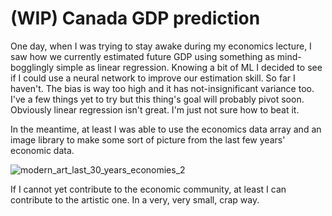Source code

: # (WIP) Canada GDP prediction
One day, when I was trying to stay awake during my economics lecture, I saw how we currently estimated future GDP using something as mind-bogglingly simple as linear regression. Knowing a bit of ML I decided to see if I could use a neural network to improve our estimation skill.
So far I haven't. The bias is way too high and it has not-insignificant variance too. I've a few things yet to try but this thing's goal will probably pivot soon. Obviously linear regression isn't great. I'm just not sure how to beat it.

In the meantime, at least I was able to use the economics data array and an image library to make some sort of picture from the last few years' economic data.

![modern_art_last_30_years_economies_2](https://user-images.githubusercontent.com/64122766/212815511-6d356e96-7d35-4a90-b3e2-2ac5e0a86665.png)

If I cannot yet contribute to the economic community, at least I can contribute to the artistic one. In a very, very small, crap way.

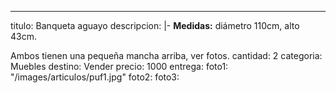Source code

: ---
titulo: Banqueta aguayo
descripcion: |-
  **Medidas:** diámetro 110cm, alto 43cm.

  Ambos tienen una pequeña mancha arriba, ver fotos.
cantidad: 2
categoria: Muebles
destino: Vender
precio: 1000
entrega: 
foto1: "/images/articulos/puf1.jpg"
foto2: 
foto3:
=====
Exercise -> Go to the line in the material above that contains "Canada GDP prediction" and copy exactly from there through the line that contains "One day, when", stopping after it.

Solution for this task ->
: # (WIP) Canada GDP prediction
One day, when I was trying to stay awake during my economics lecture, I saw how we currently estimated future GDP using something as mind-bogglingly simple as linear regression. Knowing a bit of ML I decided to see if I could use a neural network to improve our estimation skill.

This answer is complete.